Today marks the Texas election primary, in which we may have the sad distinction of providing Mitt Romney enough votes to push him over the top in delegates garnered for the Republican Convention.
A few days back I posted on the general subject of voting, and want to make a few comments here. There are many principles we should look at in determining how as Christians we should relate to our government. Our God to whom we are responsible has ordained the principle of
human government/governments (Rom 13:1-6) and is sovereign over the
events of the world (Ps 75:6-7; 103:19; Dan 2:21; Ezek 30:20-26; Rom
9:17). God who has ordained government, also establishes our obedience to
law/government (Rom 13:1-6). This includes paying tribute/taxes, praying
for and honoring those in authority (1 Tim 2:1-2; 1 Pet 2:17).

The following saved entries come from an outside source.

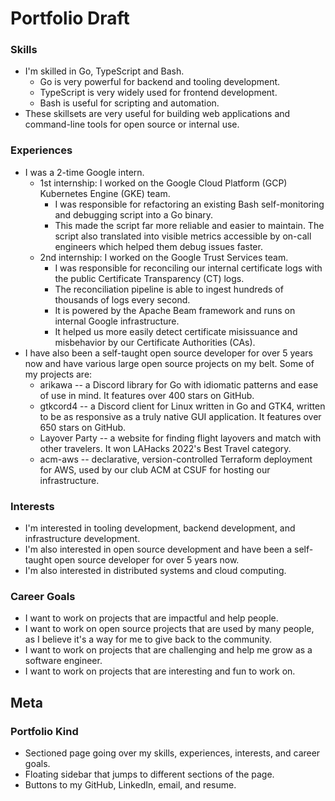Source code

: # Portfolio Draft

### Skills

- I'm skilled in Go, TypeScript and Bash.
    - Go is very powerful for backend and tooling development.
    - TypeScript is very widely used for frontend development.
    - Bash is useful for scripting and automation.
- These skillsets are very useful for building web applications and
  command-line tools for open source or internal use.

### Experiences

- I was a 2-time Google intern.
    - 1st internship: I worked on the Google Cloud Platform (GCP)
      Kubernetes Engine (GKE) team.
        - I was responsible for refactoring an existing Bash self-monitoring
          and debugging script into a Go binary.
        - This made the script far more reliable and easier to maintain. The
          script also translated into visible metrics accessible by on-call
          engineers which helped them debug issues faster.
    - 2nd internship: I worked on the Google Trust Services team.
        - I was responsible for reconciling our internal certificate logs
          with the public Certificate Transparency (CT) logs.
        - The reconciliation pipeline is able to ingest hundreds of
          thousands of logs every second.
        - It is powered by the Apache Beam framework and runs on internal
          Google infrastructure.
        - It helped us more easily detect certificate misissuance and
          misbehavior by our Certificate Authorities (CAs).
- I have also been a self-taught open source developer for over 5 years now
  and have various large open source projects on my belt. Some of my
  projects are:
    - arikawa -- a Discord library for Go with idiomatic patterns and ease of use in mind.
      It features over 400 stars on GitHub.
    - gtkcord4 -- a Discord client for Linux written in Go and GTK4,
      written to be as responsive as a truly native GUI application.
      It features over 650 stars on GitHub.
    - Layover Party -- a website for finding flight layovers and
      match with other travelers. It won LAHacks 2022's Best Travel category.
    - acm-aws -- declarative, version-controlled Terraform deployment for
      AWS, used by our club ACM at CSUF for hosting our infrastructure.

### Interests

- I'm interested in tooling development, backend development, and
  infrastructure development.
- I'm also interested in open source development and have been a
  self-taught open source developer for over 5 years now.
- I'm also interested in distributed systems and cloud computing.

### Career Goals

- I want to work on projects that are impactful and help people.
- I want to work on open source projects that are used by many people, as I
  believe it's a way for me to give back to the community.
- I want to work on projects that are challenging and help me grow as a
  software engineer.
- I want to work on projects that are interesting and fun to work on.

## Meta

### Portfolio Kind

- Sectioned page going over my skills, experiences, interests, and career
  goals.
- Floating sidebar that jumps to different sections of the page.
- Buttons to my GitHub, LinkedIn, email, and resume.
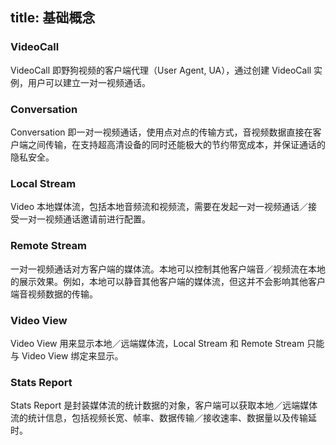 title: 基础概念
---

### VideoCall

VideoCall 即野狗视频的客户端代理（User Agent, UA），通过创建 VideoCall 实例，用户可以建立一对一视频通话。

### Conversation

Conversation 即一对一视频通话，使用点对点的传输方式，音视频数据直接在客户端之间传输，在支持超高清设备的同时还能极大的节约带宽成本，并保证通话的隐私安全。

### Local Stream

Video 本地媒体流，包括本地音频流和视频流，需要在发起一对一视频通话／接受一对一视频通话邀请前进行配置。

### Remote Stream

一对一视频通话对方客户端的媒体流。本地可以控制其他客户端音／视频流在本地的展示效果。例如，本地可以静音其他客户端的媒体流，但这并不会影响其他客户端音视频数据的传输。

### Video View

Video View 用来显示本地／远端媒体流，Local Stream 和 Remote Stream 只能与 Video View 绑定来显示。

### Stats Report

Stats Report 是封装媒体流的统计数据的对象，客户端可以获取本地／远端媒体流的统计信息，包括视频长宽、帧率、数据传输／接收速率、数据量以及传输延时。
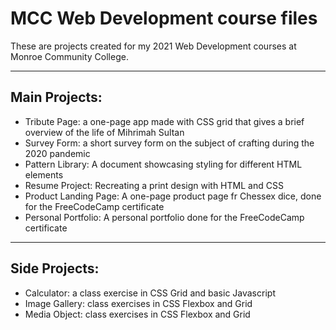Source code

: # MCC Web Development course files
 These are projects created for my 2021 Web Development courses at Monroe Community College.
 
 ---
 
 ## Main Projects:
  - Tribute Page: a one-page app made with CSS grid that gives a brief overview of the life of Mihrimah Sultan
  - Survey Form: a short survey form on the subject of crafting during the 2020 pandemic
  - Pattern Library: A document showcasing styling for different HTML elements
  - Resume Project: Recreating a print design with HTML and CSS
  - Product Landing Page: A one-page product page fr Chessex dice, done for the FreeCodeCamp certificate
  - Personal Portfolio: A personal portfolio done for the FreeCodeCamp certificate

---

## Side Projects:
 - Calculator: a class exercise in CSS Grid and basic Javascript
 - Image Gallery: class exercises in CSS Flexbox and Grid
 - Media Object: class exercises in CSS Flexbox and Grid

Christians ought to use what freedoms they have to do good, and so lead
others to glorify God (1 Pet 2:11-17). The Christians’ allegiance is to
God. The government’s power ends when it conflicts with God’s commands
to His people (Acts 4:18-20).
Within these principles one must determine whether to vote, and if so, for whom to vote. I
guess I came to that position by default, coming from a background where voting was considered both a duty and a privilege. Though I have increased in much skepticism, so far I have not decided
that it is unbiblical to vote for human government.
As far as the biblical basis of choosing to vote for a particular person, platform or issue, I would say it is mainly informed by three main points — that God is sovereign over the events of the world, that the purpose of government is to promote good and punish evil, and that
Christians ought to use what freedom they have to do good& to lead
others to glorify God.
Because I believe God is sovereign, I do not
worry that it is my responsibility to “raise up” or “put down” the next
“ruler”. God can do that with or without my vote. As a
Christian under the rule of God and commanded to do good, I should vote
for what or who I think will do good and punish evil.
Mine is to vote; God's is to raise up and put down. As I thought about this, it occurred to me that many of us are very "free will" and "anti-sovereignty" in our voting. We worry that if we do not vote that God will not be able to raise up the right ruler or rulers. Perhaps we never consider that our vote or lack therefore is already part of God's determined means of accomplishing His will?